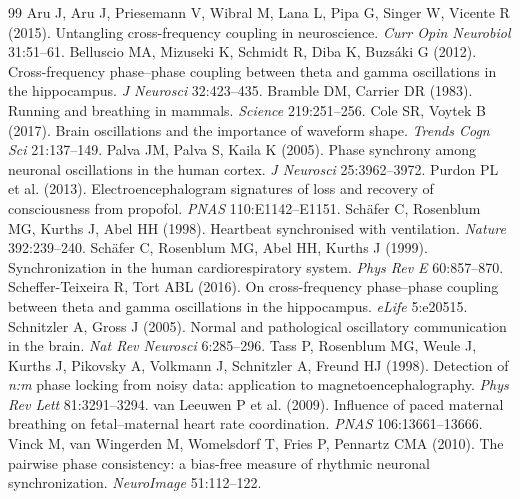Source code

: \documentclass[11pt]{article}
\begin{document}
\begin{thebibliography}{99}
\small
{} Aru J, Aru J, Priesemann V, Wibral M, Lana L, Pipa G, Singer W,
Vicente R (2015). Untangling cross-frequency coupling in neuroscience. \textit{Curr Opin Neurobiol}
31:51--61.
 Belluscio MA, Mizuseki K, Schmidt R, Diba K, Buzs\'aki G
(2012). Cross-frequency phase--phase coupling between theta and gamma oscillations in the hippocampus.
\textit{J Neurosci} 32:423--435.
 Bramble DM, Carrier DR (1983). Running and breathing in
mammals. \textit{Science} 219:251--256.
 Cole SR, Voytek B (2017). Brain oscillations and the importance
of waveform shape. \textit{Trends Cogn Sci} 21:137--149.
 Palva JM, Palva S, Kaila K (2005). Phase synchrony among neuronal
oscillations in the human cortex. \textit{J Neurosci} 25:3962--3972.
 Purdon PL et al. (2013). Electroencephalogram signatures of
loss and recovery of consciousness from propofol. \textit{PNAS} 110:E1142--E1151.
 Sch\"afer C, Rosenblum MG, Kurths J, Abel HH (1998).
Heartbeat synchronised with ventilation. \textit{Nature} 392:239--240.
 Sch\"afer C, Rosenblum MG, Abel HH, Kurths J (1999).
Synchronization in the human cardiorespiratory system. \textit{Phys Rev E} 60:857--870.
 Scheffer-Teixeira R, Tort ABL (2016).
On cross-frequency phase--phase coupling between theta and gamma oscillations in the hippocampus.
\textit{eLife} 5:e20515.
 Schnitzler A, Gross J (2005). Normal and pathological
oscillatory communication in the brain. \textit{Nat Rev Neurosci} 6:285--296.
 Tass P, Rosenblum MG, Weule J, Kurths J, Pikovsky A, Volkmann J,
Schnitzler A, Freund HJ (1998). Detection of \textit{n:m} phase locking from noisy data: application to
magnetoencephalography. \textit{Phys Rev Lett} 81:3291--3294.
 van Leeuwen P et al. (2009). Influence of paced
maternal breathing on fetal--maternal heart rate coordination. \textit{PNAS} 106:13661--13666.
 Vinck M, van Wingerden M, Womelsdorf T, Fries P, Pennartz CMA
(2010). The pairwise phase consistency: a bias-free measure of rhythmic neuronal synchronization.
\textit{NeuroImage} 51:112--122.
\end{thebibliography}
\end{document}
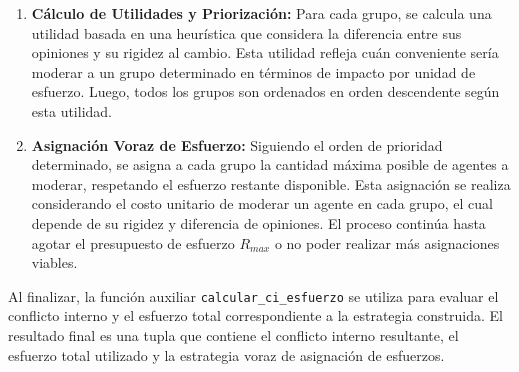 \documentclass[11pt,letter]{article}
\begin{document}
\begin{enumerate}
    \item \textbf{Cálculo de Utilidades y Priorización:} Para cada grupo, se calcula una utilidad basada en una heurística que considera la diferencia entre sus opiniones y su rigidez al cambio. Esta utilidad refleja cuán conveniente sería moderar a un grupo determinado en términos de impacto por unidad de esfuerzo. Luego, todos los grupos son ordenados en orden descendente según esta utilidad.

    \item \textbf{Asignación Voraz de Esfuerzo:} Siguiendo el orden de prioridad determinado, se asigna a cada grupo la cantidad máxima posible de agentes a moderar, respetando el esfuerzo restante disponible. Esta asignación se realiza considerando el costo unitario de moderar un agente en cada grupo, el cual depende de su rigidez y diferencia de opiniones. El proceso continúa hasta agotar el presupuesto de esfuerzo $R_{max}$ o no poder realizar más asignaciones viables.
\end{enumerate}

Al finalizar, la función auxiliar \texttt{calcular\_ci\_esfuerzo} se utiliza para evaluar el conflicto interno y el esfuerzo total correspondiente a la estrategia construida. El resultado final es una tupla que contiene el conflicto interno resultante, el esfuerzo total utilizado y la estrategia voraz de asignación de esfuerzos.
\end{document}

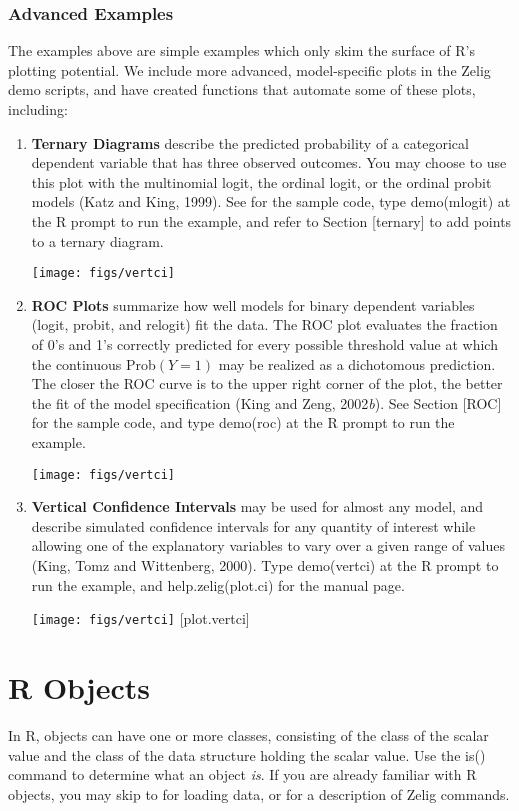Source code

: \documentclass[letterpaper,10pt,english]{sphinxmanual}
\begin{document}
\subsection{Advanced Examples}
\label{5_graphing_commands:advanced-examples}
The examples above are simple examples which only skim the surface of
R’s plotting potential. We include more advanced, model-specific plots
in the Zelig demo scripts, and have created functions that automate some
of these plots, including:
\begin{enumerate}
\item {} 
\textbf{Ternary Diagrams} describe the predicted probability of a
categorical dependent variable that has three observed outcomes. You
may choose to use this plot with the multinomial logit, the ordinal
logit, or the ordinal probit models (Katz and King, 1999). See for
the sample code, type demo(mlogit) at the R prompt to run the
example, and refer to Section {[}ternary{]} to add points to a ternary
diagram.

\texttt{[image: figs/vertci]}

\item {} 
\textbf{ROC Plots} summarize how well models for binary dependent
variables (logit, probit, and relogit) fit the data. The ROC plot
evaluates the fraction of 0’s and 1’s correctly predicted for every
possible threshold value at which the continuous
Prob\((Y = 1)\) may be realized as a dichotomous prediction.
The closer the ROC curve is to the upper right corner of the plot,
the better the fit of the model specification (King and Zeng,
2002\emph{b}). See Section {[}ROC{]} for the sample code, and type demo(roc)
at the R prompt to run the example.

\texttt{[image: figs/vertci]}

\item {} 
\textbf{Vertical Confidence Intervals} may be used for almost any model,
and describe simulated confidence intervals for any quantity of
interest while allowing one of the explanatory variables to vary over
a given range of values (King, Tomz and Wittenberg, 2000). Type
demo(vertci) at the R prompt to run the example, and
help.zelig(plot.ci) for the manual page.

\texttt{[image: figs/vertci]} {[}plot.vertci{]}

\end{enumerate}


\chapter{R Objects}
\label{6_R_objects:r-objects}\label{6_R_objects::doc}
In R, objects can have one or more classes, consisting of the class of
the scalar value and the class of the data structure holding the scalar
value. Use the is() command to determine what an object \emph{is}. If you are
already familiar with R objects, you may skip to for loading data, or
for a description of Zelig commands.
\end{document}
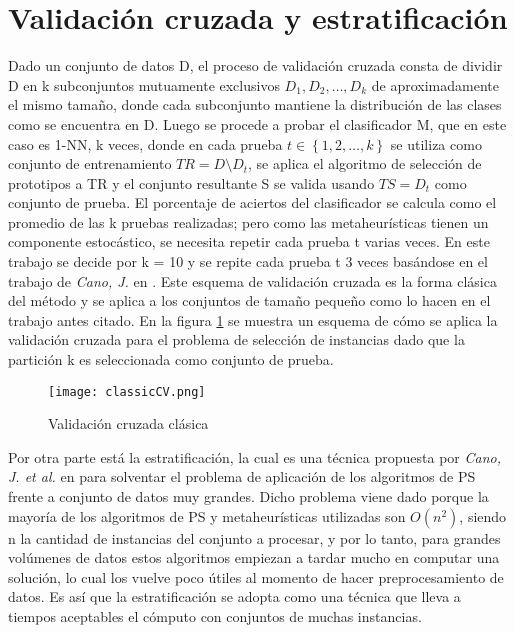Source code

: \section{Validación cruzada y estratificación}

Dado un conjunto de datos D, el proceso de validación cruzada \cite{kohavi1995study} consta de dividir D en k subconjuntos mutuamente exclusivos $D_1,D_2,\dots,D_k$ de aproximadamente el mismo tamaño, donde cada subconjunto mantiene la distribución de las clases como se encuentra en D. Luego se procede a probar el clasificador M, que en este caso es 1-NN, k veces, donde en cada prueba $t \in \left\{1,2,\dots,k\right\}$ se utiliza como conjunto de entrenamiento $TR=D \setminus D_t$, se aplica el algoritmo de selección de prototipos a TR y el conjunto resultante S se valida usando $TS=D_t$ como conjunto de prueba. El porcentaje de aciertos del clasificador se calcula como el promedio de las k pruebas realizadas; pero como las metaheurísticas tienen un componente estocástico, se necesita repetir cada prueba t varias veces. En este trabajo se decide por k = 10 y se repite cada prueba t 3 veces basándose en el trabajo de \emph{Cano, J.} en \cite{de2004reduccion}. Este esquema de validación cruzada es la forma clásica del método y se aplica a los conjuntos de tamaño pequeño como lo hacen en el trabajo antes citado. En la figura \ref{crossval} se muestra un esquema de cómo se aplica la validación cruzada para el problema de selección de instancias dado que la partición k es seleccionada como conjunto de prueba.

\begin{figure}[]
\centering
\texttt{[image: classicCV.png]}
\caption[Classic]{Validación cruzada clásica}
\label{crossval}
\end{figure}

Por otra parte está la estratificación, la cual es una técnica propuesta por \emph{Cano, J. et al.} en \cite{cano2005stratification} para solventar el problema de aplicación de los algoritmos de PS frente a conjunto de datos muy grandes. Dicho problema viene dado porque la mayoría de los algoritmos de PS y metaheurísticas utilizadas son $O(n^2)$, siendo n la cantidad de instancias del conjunto a procesar, y por lo tanto, para grandes volúmenes de datos estos algoritmos empiezan a tardar mucho en computar una solución, lo cual los vuelve poco útiles al momento de hacer preprocesamiento de datos. Es así que la estratificación se adopta como una técnica que lleva a tiempos aceptables el cómputo con conjuntos de muchas instancias. 

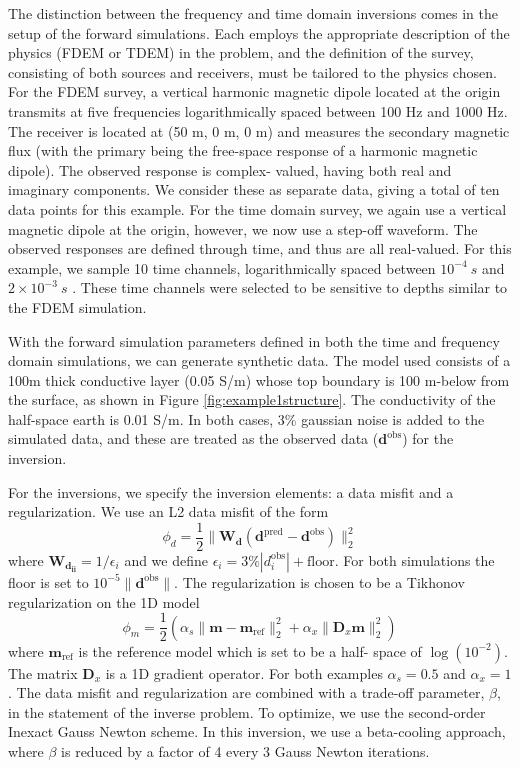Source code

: \documentclass[preprint,review,3p,times,onecolumn,authoryear]{elsarticle}
\begin{document}
The distinction between the frequency and time domain inversions
comes in the setup of the forward simulations. Each employs the appropriate
description of the physics (FDEM or TDEM) in the problem, and the definition
of the survey, consisting of both sources and receivers, must be tailored to
the physics chosen. For the FDEM survey, a vertical harmonic magnetic dipole
located at the origin transmits at five frequencies logarithmically spaced
between 100 Hz and 1000 Hz. The receiver is located at (50 m, 0 m, 0 m)
and measures the secondary magnetic flux (with the primary being the free-space
response of a harmonic magnetic dipole). The observed response is complex-
valued, having both real and imaginary components. We consider these as
separate data, giving a total of ten data points for this example. For the
time domain survey, we again use a vertical magnetic dipole at the origin,
however, we now use a step-off waveform. The observed responses are defined
through time, and thus are all real-valued. For this example, we sample 10
time channels, logarithmically spaced between $10^{-4} ~s$ and $2\times10^{-3}
~ s$ . These time channels were selected to be sensitive to depths similar to
the FDEM simulation.

With the forward simulation parameters defined in both the time and frequency
domain simulations, we can generate synthetic data. The model used consists of
a 100m thick conductive layer (0.05 S/m) whose top boundary is 100 m-below
from the surface, as shown in Figure \ref{fig:example1structure}. The
conductivity of the half-space earth is 0.01 S/m. In both cases, 3\% gaussian
noise is added to the simulated data, and these are treated as the observed
data ($\mathbf{d}^{\text{obs}}$) for the inversion.

For the inversions, we specify the inversion elements: a data misfit and a
regularization. We use an L2 data misfit of the form
\begin{equation}
    \phi_d = \frac{1}{2}\|\mathbf{W_d}(\mathbf{d}^{\text{pred}} - \mathbf{d}^{\text{obs}})\|_2^2
    \label{eq:datamisfit}
\end{equation}
where $\mathbf{W_{d_{ii}}} = 1/\epsilon_i$ and we define $\epsilon_i = 3\% |d^{\text{obs}}_i| + \text{floor}$. For both simulations the floor is set to $10^{-5}\| \mathbf{d}^\text{obs}\|$. The regularization is chosen to be a Tikhonov regularization on the 1D model
\begin{equation}
    \phi_m = \frac{1}{2}\left(\alpha_s\|\mathbf{m}- \mathbf{m}_{\text{ref}} \|_2^2 + \alpha_x\| \mathbf{D}_x \mathbf{m}\|_2^2\right)
\end{equation}
where $\mathbf{m}_{\text{ref}}$ is the reference model which is set to be a half-
space of $\log(10^{-2})$. The matrix $\mathbf{D}_x$ is a 1D gradient
operator. For both examples $\alpha_s = 0.5$ and $\alpha_x = 1$. The data
misfit and regularization are combined with a trade-off parameter, $\beta$, in
the statement of the inverse problem. To optimize, we use the second-order
Inexact Gauss Newton scheme. In this inversion, we use a beta-cooling
approach, where $\beta$ is reduced by a factor of 4 every 3 Gauss Newton
iterations.
\end{document}
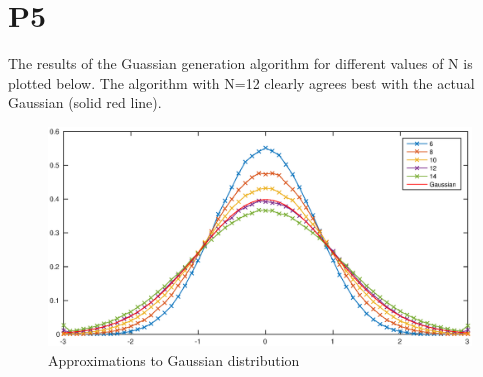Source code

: \documentclass[a4paper,11pt]{article}
\numberwithin{equation}{section}
\begin{document}
\section{P5}
The results of the Guassian generation algorithm for different values of N is plotted below.
The algorithm with N=12 clearly agrees best with the actual Gaussian (solid red line).
\begin{figure}[h]
 \caption{Approximations to Gaussian distribution}
 \centering
   \includegraphics[width=\textwidth]{p5_gaussians}
\end{figure}
\end{document}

● ● ● ●

- **What the task requires**:
Which lines contain "valued"? Copy each of them from the listing.

- **Answer for this exercise**:
valued, having both real and imaginary components. We consider these as
through time, and thus are all real-valued. For this example, we sample 10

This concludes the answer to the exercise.